EXERCISE GOAL:
Scan the entries below for the string "Person" and copy every line where it turns up.
____________________
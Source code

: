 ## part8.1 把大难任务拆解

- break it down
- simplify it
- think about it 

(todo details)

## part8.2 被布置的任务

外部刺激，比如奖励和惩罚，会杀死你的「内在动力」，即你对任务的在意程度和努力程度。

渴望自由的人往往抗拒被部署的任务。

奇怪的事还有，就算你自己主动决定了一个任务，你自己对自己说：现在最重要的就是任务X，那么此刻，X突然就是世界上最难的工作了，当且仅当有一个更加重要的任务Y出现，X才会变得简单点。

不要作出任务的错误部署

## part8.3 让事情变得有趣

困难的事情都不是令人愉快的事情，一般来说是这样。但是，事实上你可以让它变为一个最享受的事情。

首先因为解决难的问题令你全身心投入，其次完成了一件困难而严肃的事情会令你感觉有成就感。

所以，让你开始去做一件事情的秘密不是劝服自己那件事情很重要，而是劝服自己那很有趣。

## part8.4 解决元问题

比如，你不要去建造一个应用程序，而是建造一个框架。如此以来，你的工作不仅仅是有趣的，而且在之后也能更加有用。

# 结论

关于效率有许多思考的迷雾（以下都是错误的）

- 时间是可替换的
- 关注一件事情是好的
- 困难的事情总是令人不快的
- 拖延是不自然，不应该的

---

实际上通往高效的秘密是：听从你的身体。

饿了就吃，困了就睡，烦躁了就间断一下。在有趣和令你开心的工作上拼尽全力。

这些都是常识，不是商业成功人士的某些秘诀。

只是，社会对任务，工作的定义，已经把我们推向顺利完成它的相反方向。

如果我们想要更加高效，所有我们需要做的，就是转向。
____________________
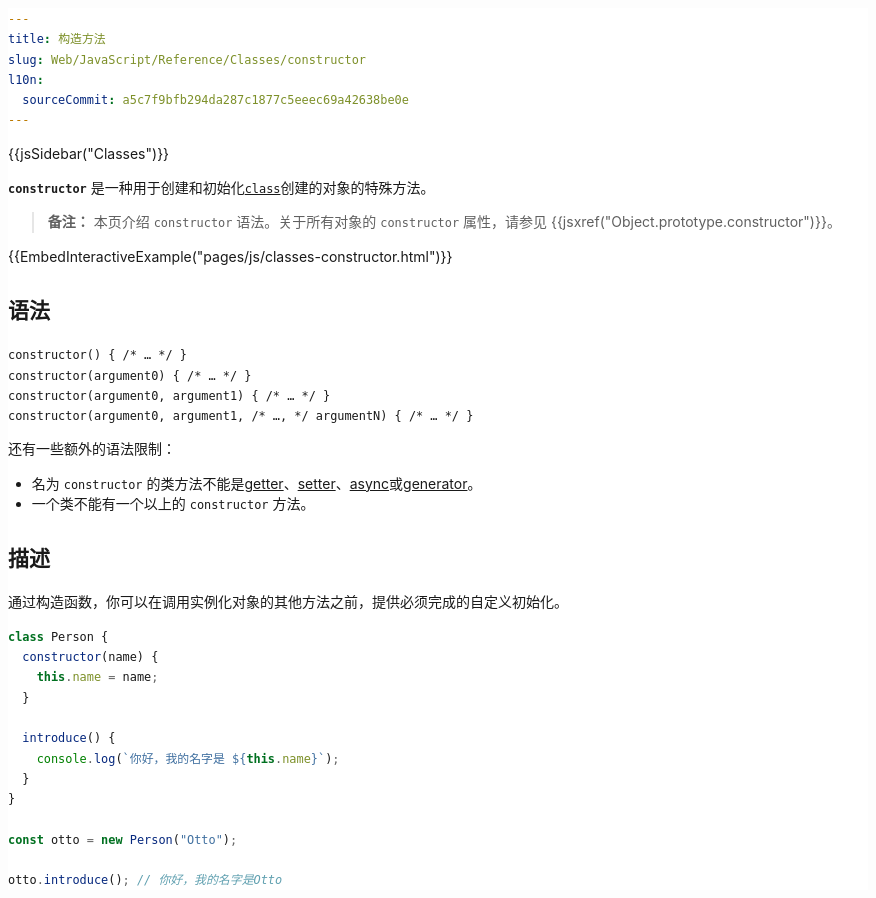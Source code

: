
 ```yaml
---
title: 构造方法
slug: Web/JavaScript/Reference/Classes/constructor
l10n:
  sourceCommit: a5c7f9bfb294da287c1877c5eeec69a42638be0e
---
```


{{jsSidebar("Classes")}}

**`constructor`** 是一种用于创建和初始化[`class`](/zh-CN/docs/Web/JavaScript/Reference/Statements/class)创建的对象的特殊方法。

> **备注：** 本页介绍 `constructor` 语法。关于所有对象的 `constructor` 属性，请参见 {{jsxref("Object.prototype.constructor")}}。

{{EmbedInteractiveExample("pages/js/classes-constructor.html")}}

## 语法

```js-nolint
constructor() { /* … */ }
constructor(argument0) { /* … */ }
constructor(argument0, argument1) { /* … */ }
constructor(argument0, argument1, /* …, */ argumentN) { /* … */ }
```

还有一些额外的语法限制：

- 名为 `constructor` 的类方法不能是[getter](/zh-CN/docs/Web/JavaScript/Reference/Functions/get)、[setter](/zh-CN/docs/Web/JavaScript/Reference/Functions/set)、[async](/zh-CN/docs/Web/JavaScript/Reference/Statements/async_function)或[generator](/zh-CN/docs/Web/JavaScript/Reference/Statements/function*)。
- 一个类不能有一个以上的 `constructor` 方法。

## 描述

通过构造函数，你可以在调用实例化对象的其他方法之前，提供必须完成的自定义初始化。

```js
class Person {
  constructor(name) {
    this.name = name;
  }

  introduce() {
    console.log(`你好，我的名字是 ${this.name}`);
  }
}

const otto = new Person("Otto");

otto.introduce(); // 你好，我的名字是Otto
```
____________________
WRITTEN ANSWER:
class Person {
const otto = new Person("Otto");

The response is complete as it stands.